Nuclear translocation of RIG-I promotes cellular apoptosis.

机构信息

Department of Immunology, Institute of Basic Medical Sciences, Peking Union Medical College, Chinese Academy of Medical Sciences, Beijing, 100005, China.

Department of Rheumatology and Clinical Immunology, Peking Union Medical College Hospital, Chinese Academy of Medical Sciences, Beijing, 100730, China.

出版信息

J Autoimmun. 2022 Jun;130:102840. doi: 10.1016/j.jaut.2022.102840. Epub 2022 May 19.

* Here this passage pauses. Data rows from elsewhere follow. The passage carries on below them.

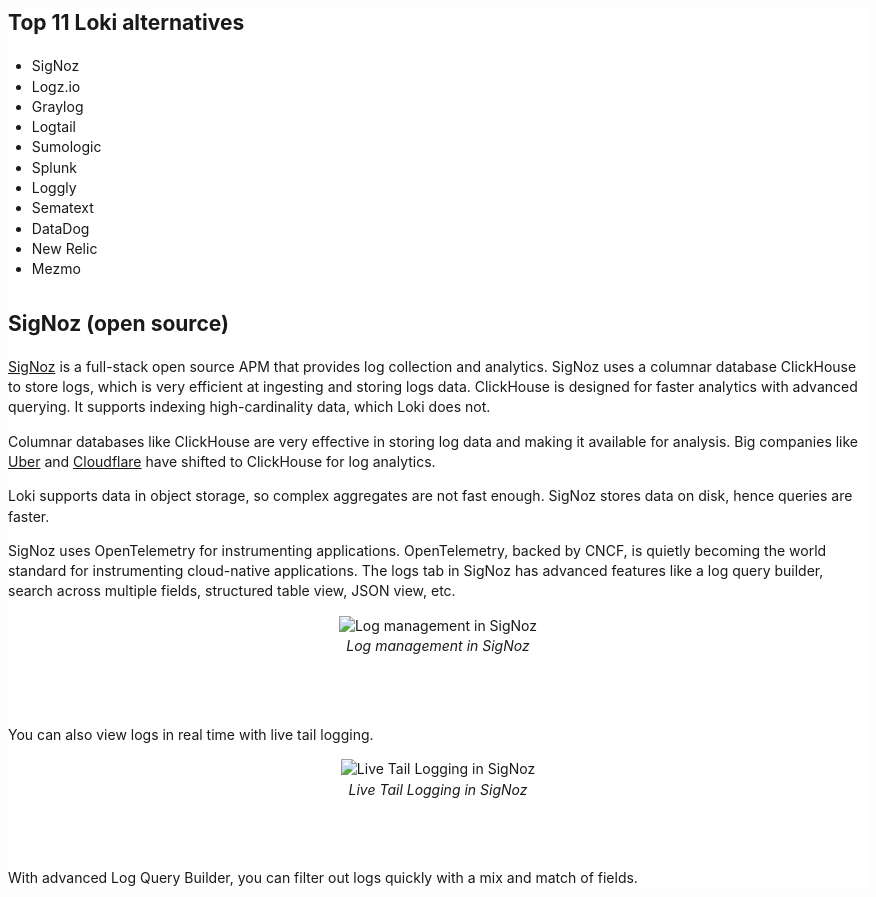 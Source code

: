 
## Top 11 Loki alternatives

- SigNoz
- Logz.io
- Graylog
- Logtail
- Sumologic
- Splunk
- Loggly
- Sematext
- DataDog
- New Relic
- Mezmo


## SigNoz (open source)

[SigNoz](https://signoz.io/) is a full-stack open source APM that provides log collection and analytics. SigNoz uses a columnar database ClickHouse to store logs, which is very efficient at ingesting and storing logs data. ClickHouse is designed for faster analytics with advanced querying. It supports indexing high-cardinality data, which Loki does not.

Columnar databases like ClickHouse are very effective in storing log data and making it available for analysis. Big companies like <a href = "https://www.uber.com/en-IN/blog/logging/" rel="noopener noreferrer nofollow" target="_blank" >Uber</a> and <a href = "https://blog.cloudflare.com/log-analytics-using-clickhouse/" rel="noopener noreferrer nofollow" target="_blank" >Cloudflare</a> have shifted to ClickHouse for log analytics.

Loki supports data in object storage, so complex aggregates are not fast enough. SigNoz stores data on disk, hence queries are faster.

SigNoz uses OpenTelemetry for instrumenting applications. OpenTelemetry, backed by CNCF, is quietly becoming the world standard for instrumenting cloud-native applications. The logs tab in SigNoz has advanced features like a log query builder, search across multiple fields, structured table view, JSON view, etc.

<figure data-zoomable align='center'>
    <img src="/img/blog/common/signoz_logs.webp" alt="Log management in SigNoz"/>
    <figcaption><i>Log management in SigNoz</i></figcaption>
</figure>

<br></br>

You can also view logs in real time with live tail logging.

<figure data-zoomable align='center'>
    <img src="/img/blog/2022/10/signoz_live_logs.webp" alt="Live Tail Logging in SigNoz"/>
    <figcaption><i>Live Tail Logging in SigNoz</i></figcaption>
</figure>

<br></br>

With advanced Log Query Builder, you can filter out logs quickly with a mix and match of fields.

DOI:10.1016/j.jaut.2022.102840
PMID:35598407
Abstract

Cell death is important in the elimination of damaged cells such as virus-infected cells and also is closely involved in the pathogenesis of autoimmune diseases such as systemic lupus erythematosus (SLE). The retinoic acid-inducible gene-I (RIG-I), one cytosolic RNA innate sensor, can trigger antiviral innate response by inducing production of type I interferons (IFN-I). However, the function of RIG-I, once translocated from cytoplasm to nucleus at the late stage of viral infection when IFN-I production is almost terminated, remains poorly understood. Here, we reported that RIG-I is accumulated in the nucleus of macrophages and fibroblasts after virus infection, and nuclear RIG-I is present in peripheral blood mononuclear cells (PBMCs) from SLE patients. We found that nuclear RIG-I interacts with the first 20 amino acids of apurinic/apyrimidinic endodeoxyribonuclease 1 (APEX1) and attenuates the anti-apoptotic properties of APEX1, therefore promoting apoptosis of virus-infected cells to suppress viral infection through an IFN-I-independent way at the late stage of viral infection. Together, our findings reveal a non-canonical role of nuclear RIG-I in the induction of cellular apoptosis, besides its activation of IFN-I expression as the cytosolic innate sensor. This study provides new insight to the regulation of infection, IFN-I and autoimmune diseases by nuclear RIG-I-APEX1 interaction.

摘要

细胞死亡对于清除病毒感染细胞等受损细胞非常重要,也与系统性红斑狼疮(SLE)等自身免疫性疾病的发病机制密切相关。维甲酸诱导基因-I(RIG-I)是一种细胞质 RNA 先天传感器,可通过诱导 I 型干扰素(IFN-I)的产生来触发抗病毒先天反应。然而,在病毒感染后期 IFN-I 产生几乎终止时,RIG-I 一旦从细胞质易位到细胞核,其功能仍知之甚少。在这里,我们报道 RIG-I 在病毒感染后在巨噬细胞和成纤维细胞的核内积累,并且核 RIG-I 存在于 SLE 患者的外周血单核细胞(PBMC)中。我们发现核 RIG-I 与脱嘌呤/脱嘧啶内切核酸酶 1(APEX1)的前 20 个氨基酸相互作用,并削弱了 APEX1 的抗凋亡特性,从而通过 IFN-I 非依赖性方式促进病毒感染细胞的凋亡,以在病毒感染后期抑制病毒感染。总之,我们的研究结果揭示了核 RIG-I 在诱导细胞凋亡中的非典型作用,除了作为细胞质先天传感器激活 IFN-I 表达之外。这项研究为核 RIG-I-APEX1 相互作用对感染、IFN-I 和自身免疫性疾病的调控提供了新的见解。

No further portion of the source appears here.